El caso del vino refleja con claridad esta situación. Mientras el consumo interno sigue cayendo y las exportaciones retroceden, el precio pagado al productor registró una baja interanual del 22%.
Algo similar ocurre con la yerba mate, donde la hoja verde sufrió una caída real del 23%, pese a que el consumo interno se mantiene estable.
La lechería también muestra señales de alarma. Aunque aumentó la producción y crecieron las exportaciones, el precio que recibe el tambero apenas subió 8% interanual, muy lejos de una inflación superior al 32%.
En paralelo, actividades como el algodón y las hortalizas registraron fuertes caídas productivas y pérdida de competitividad frente al aumento de importaciones.
En contraste, el semáforo ubicó en verde a sectores como bovinos, granos, ovinos y miel, donde los precios lograron crecer por encima de la inflación y las exportaciones mantuvieron buen ritmo. Sin embargo, incluso allí aparecen señales de alerta por el aumento de insumos estratégicos como fertilizantes y gasoil.
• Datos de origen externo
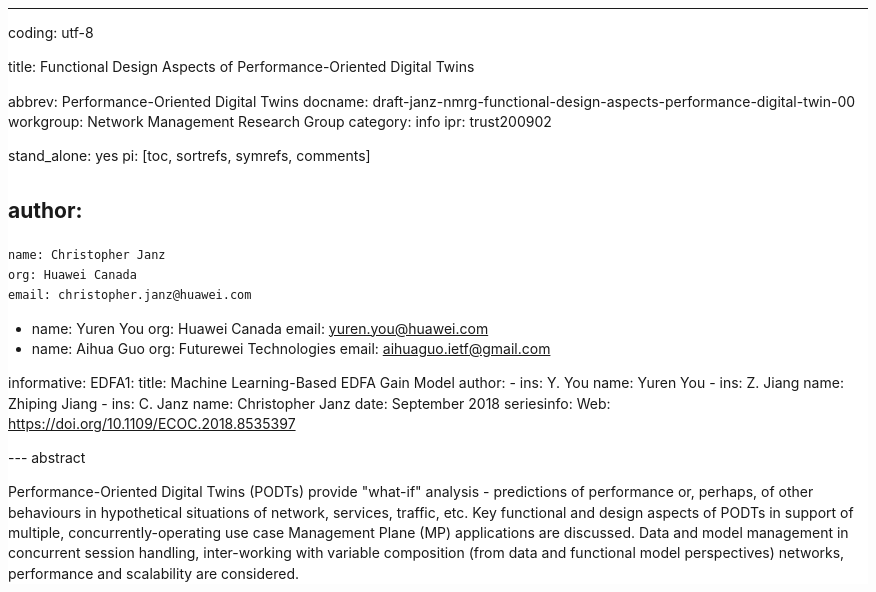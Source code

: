 ---
coding: utf-8
 
title: Functional Design Aspects of Performance-Oriented Digital Twins
 
abbrev: Performance-Oriented Digital Twins
docname: draft-janz-nmrg-functional-design-aspects-performance-digital-twin-00
workgroup: Network Management Research Group
category: info
ipr: trust200902
 
stand_alone: yes
pi: [toc, sortrefs, symrefs, comments]
 
author:
  -
    name: Christopher Janz
    org: Huawei Canada
    email: christopher.janz@huawei.com
  -
    name: Yuren You
    org: Huawei Canada
    email: yuren.you@huawei.com
  -
    name: Aihua Guo
    org: Futurewei Technologies
    email: aihuaguo.ietf@gmail.com

informative:
  EDFA1:
    title: Machine Learning-Based EDFA Gain Model
    author: 
    -
      ins: Y. You
      name: Yuren You
    -
      ins: Z. Jiang
      name: Zhiping Jiang
    -
      ins: C. Janz
      name: Christopher Janz
    date: September 2018
    seriesinfo: 
      Web: https://doi.org/10.1109/ECOC.2018.8535397

--- abstract

   Performance-Oriented Digital Twins (PODTs) provide "what-if" analysis - predictions of performance or, perhaps, of other behaviours in hypothetical situations of network, services, traffic, etc. Key functional and design aspects of PODTs in support of multiple, concurrently-operating use case Management Plane (MP) applications are discussed. Data and model management in concurrent session handling, inter-working with variable composition (from data and functional model perspectives) networks, performance and scalability are considered.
El informe también deja al descubierto una fuerte desigualdad dentro de las cadenas productivas. En muchos productos regionales, la participación del productor sobre el precio final sigue cayendo.
En la yerba mate, por ejemplo, el productor apenas recibe el 13% del valor que paga el consumidor. En vino, la participación cayó al 17%, mientras que en papa ronda el 25%.

Detrás de los números aparece una discusión de fondo que golpea especialmente al interior productivo: las economías regionales generan divisas, empleo y actividad en cientos de pueblos del país, pero muchas siguen atrapadas entre costos crecientes, caída del consumo y baja rentabilidad. El desafío no solo es económico. También es político y federal.